## What is expected
Extract every line below that contains the word "book".

## Data for this exercise
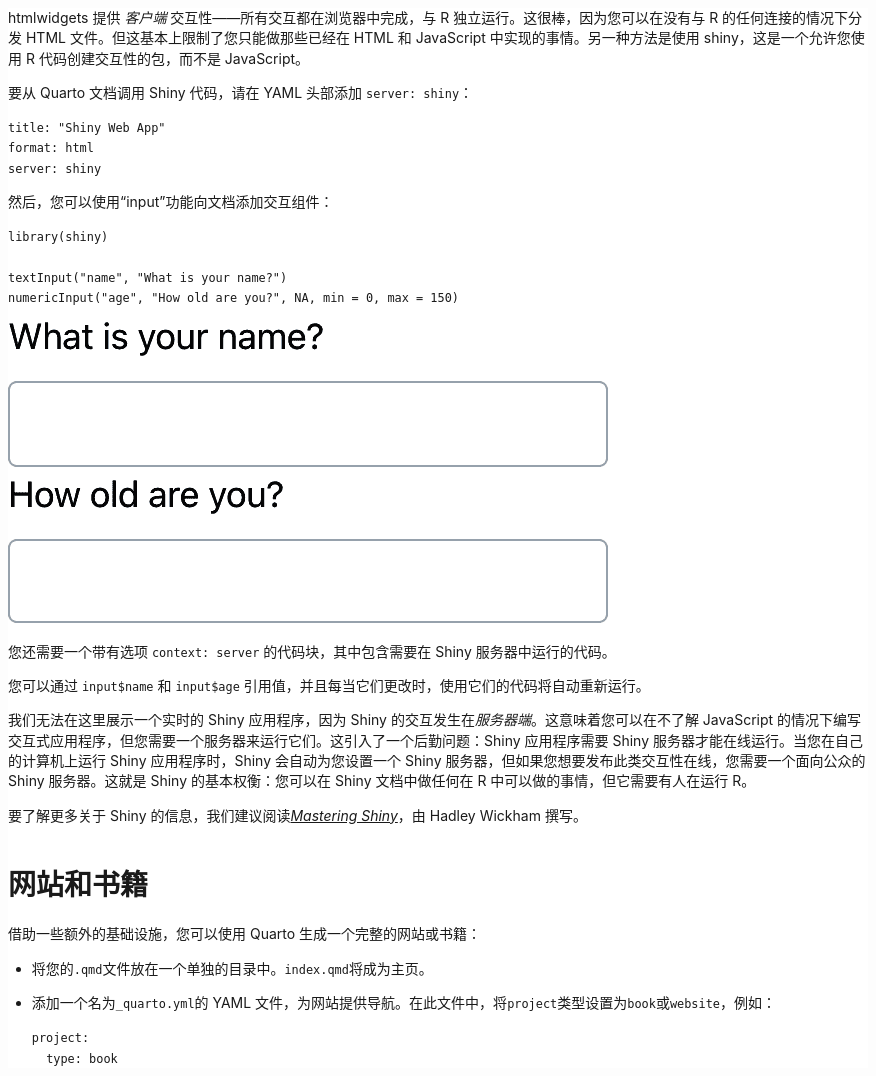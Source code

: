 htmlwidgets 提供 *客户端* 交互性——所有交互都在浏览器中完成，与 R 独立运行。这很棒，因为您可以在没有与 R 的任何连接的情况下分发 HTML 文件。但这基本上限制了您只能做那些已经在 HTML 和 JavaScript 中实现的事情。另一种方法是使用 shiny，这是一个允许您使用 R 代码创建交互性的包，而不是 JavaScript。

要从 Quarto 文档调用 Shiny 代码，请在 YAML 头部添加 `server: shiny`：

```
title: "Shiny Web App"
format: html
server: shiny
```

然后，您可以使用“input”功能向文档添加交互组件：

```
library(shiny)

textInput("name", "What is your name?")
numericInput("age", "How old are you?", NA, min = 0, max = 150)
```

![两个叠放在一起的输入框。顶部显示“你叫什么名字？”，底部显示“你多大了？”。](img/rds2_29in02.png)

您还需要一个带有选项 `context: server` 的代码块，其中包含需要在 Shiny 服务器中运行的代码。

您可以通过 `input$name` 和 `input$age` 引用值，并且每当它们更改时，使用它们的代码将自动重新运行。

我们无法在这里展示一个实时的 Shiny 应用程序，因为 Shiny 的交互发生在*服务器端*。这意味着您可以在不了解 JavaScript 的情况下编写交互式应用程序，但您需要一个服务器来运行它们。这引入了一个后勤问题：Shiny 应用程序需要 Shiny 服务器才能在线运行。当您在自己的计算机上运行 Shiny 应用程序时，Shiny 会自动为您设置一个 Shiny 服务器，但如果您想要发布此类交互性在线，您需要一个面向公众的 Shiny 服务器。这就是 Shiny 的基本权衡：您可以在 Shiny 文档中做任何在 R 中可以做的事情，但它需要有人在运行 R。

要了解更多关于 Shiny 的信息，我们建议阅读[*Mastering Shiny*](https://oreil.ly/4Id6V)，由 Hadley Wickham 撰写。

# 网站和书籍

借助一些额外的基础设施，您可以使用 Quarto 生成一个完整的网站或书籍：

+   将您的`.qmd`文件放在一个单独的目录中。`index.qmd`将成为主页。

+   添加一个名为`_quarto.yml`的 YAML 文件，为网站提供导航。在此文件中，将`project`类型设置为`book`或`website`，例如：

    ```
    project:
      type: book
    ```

* * *

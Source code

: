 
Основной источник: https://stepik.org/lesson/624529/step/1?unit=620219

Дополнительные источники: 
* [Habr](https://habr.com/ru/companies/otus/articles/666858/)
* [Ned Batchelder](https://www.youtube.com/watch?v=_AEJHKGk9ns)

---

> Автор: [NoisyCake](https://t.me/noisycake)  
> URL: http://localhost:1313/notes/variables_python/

## Output of the task
+   添加一个名为`_quarto.yml`的 YAML 文件，为网站提供导航。在此文件中，将`project`类型设置为`book`或`website`，例如：
      type: book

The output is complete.